Your objective:
Line by line, copy the material below exactly as given.

:: Data provided

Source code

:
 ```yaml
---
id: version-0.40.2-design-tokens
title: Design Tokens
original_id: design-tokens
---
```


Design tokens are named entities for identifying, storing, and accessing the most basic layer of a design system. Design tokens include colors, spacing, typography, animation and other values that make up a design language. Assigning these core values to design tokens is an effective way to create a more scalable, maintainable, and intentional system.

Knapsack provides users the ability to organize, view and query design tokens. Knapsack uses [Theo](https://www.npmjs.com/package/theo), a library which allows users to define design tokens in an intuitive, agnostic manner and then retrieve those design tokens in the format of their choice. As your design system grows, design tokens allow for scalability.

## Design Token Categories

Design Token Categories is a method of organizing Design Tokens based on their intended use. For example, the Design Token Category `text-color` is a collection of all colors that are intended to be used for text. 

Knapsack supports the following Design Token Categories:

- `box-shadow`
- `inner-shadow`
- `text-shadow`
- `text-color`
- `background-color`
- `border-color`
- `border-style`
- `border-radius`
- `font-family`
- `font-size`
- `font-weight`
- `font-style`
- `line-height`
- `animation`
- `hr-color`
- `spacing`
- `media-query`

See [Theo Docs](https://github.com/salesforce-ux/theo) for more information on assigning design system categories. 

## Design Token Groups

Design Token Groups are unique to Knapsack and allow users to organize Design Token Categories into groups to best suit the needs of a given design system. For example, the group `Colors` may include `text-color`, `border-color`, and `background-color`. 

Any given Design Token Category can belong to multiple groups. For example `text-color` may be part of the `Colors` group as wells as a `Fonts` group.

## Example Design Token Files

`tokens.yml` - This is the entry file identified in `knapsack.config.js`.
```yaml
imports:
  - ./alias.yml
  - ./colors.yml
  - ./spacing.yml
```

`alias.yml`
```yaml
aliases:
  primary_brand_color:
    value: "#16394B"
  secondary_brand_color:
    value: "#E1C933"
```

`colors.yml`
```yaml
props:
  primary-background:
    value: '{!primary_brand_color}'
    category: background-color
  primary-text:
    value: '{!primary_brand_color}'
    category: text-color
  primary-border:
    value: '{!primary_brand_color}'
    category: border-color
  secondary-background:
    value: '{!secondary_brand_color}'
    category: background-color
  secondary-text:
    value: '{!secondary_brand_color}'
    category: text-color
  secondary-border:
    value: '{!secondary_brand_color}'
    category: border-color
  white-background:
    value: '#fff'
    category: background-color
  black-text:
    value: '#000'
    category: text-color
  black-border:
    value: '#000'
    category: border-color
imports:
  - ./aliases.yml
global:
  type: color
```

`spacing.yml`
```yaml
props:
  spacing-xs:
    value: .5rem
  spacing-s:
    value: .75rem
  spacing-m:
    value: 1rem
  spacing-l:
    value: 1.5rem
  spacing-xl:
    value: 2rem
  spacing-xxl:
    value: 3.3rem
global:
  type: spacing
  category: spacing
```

::::

Response to the task:
Source code

:
 ```yaml
---
id: version-0.40.2-design-tokens
title: Design Tokens
original_id: design-tokens
---
```


Design tokens are named entities for identifying, storing, and accessing the most basic layer of a design system. Design tokens include colors, spacing, typography, animation and other values that make up a design language. Assigning these core values to design tokens is an effective way to create a more scalable, maintainable, and intentional system.

Knapsack provides users the ability to organize, view and query design tokens. Knapsack uses [Theo](https://www.npmjs.com/package/theo), a library which allows users to define design tokens in an intuitive, agnostic manner and then retrieve those design tokens in the format of their choice. As your design system grows, design tokens allow for scalability.

## Design Token Categories

Design Token Categories is a method of organizing Design Tokens based on their intended use. For example, the Design Token Category `text-color` is a collection of all colors that are intended to be used for text. 

Knapsack supports the following Design Token Categories:

- `box-shadow`
- `inner-shadow`
- `text-shadow`
- `text-color`
- `background-color`
- `border-color`
- `border-style`
- `border-radius`
- `font-family`
- `font-size`
- `font-weight`
- `font-style`
- `line-height`
- `animation`
- `hr-color`
- `spacing`
- `media-query`

See [Theo Docs](https://github.com/salesforce-ux/theo) for more information on assigning design system categories. 

## Design Token Groups

Design Token Groups are unique to Knapsack and allow users to organize Design Token Categories into groups to best suit the needs of a given design system. For example, the group `Colors` may include `text-color`, `border-color`, and `background-color`. 

Any given Design Token Category can belong to multiple groups. For example `text-color` may be part of the `Colors` group as wells as a `Fonts` group.

## Example Design Token Files

`tokens.yml` - This is the entry file identified in `knapsack.config.js`.
```yaml
imports:
  - ./alias.yml
  - ./colors.yml
  - ./spacing.yml
```

`alias.yml`
```yaml
aliases:
  primary_brand_color:
    value: "#16394B"
  secondary_brand_color:
    value: "#E1C933"
```

`colors.yml`
```yaml
props:
  primary-background:
    value: '{!primary_brand_color}'
    category: background-color
  primary-text:
    value: '{!primary_brand_color}'
    category: text-color
  primary-border:
    value: '{!primary_brand_color}'
    category: border-color
  secondary-background:
    value: '{!secondary_brand_color}'
    category: background-color
  secondary-text:
    value: '{!secondary_brand_color}'
    category: text-color
  secondary-border:
    value: '{!secondary_brand_color}'
    category: border-color
  white-background:
    value: '#fff'
    category: background-color
  black-text:
    value: '#000'
    category: text-color
  black-border:
    value: '#000'
    category: border-color
imports:
  - ./aliases.yml
global:
  type: color
```

`spacing.yml`
```yaml
props:
  spacing-xs:
    value: .5rem
  spacing-s:
    value: .75rem
  spacing-m:
    value: 1rem
  spacing-l:
    value: 1.5rem
  spacing-xl:
    value: 2rem
  spacing-xxl:
    value: 3.3rem
global:
  type: spacing
  category: spacing
```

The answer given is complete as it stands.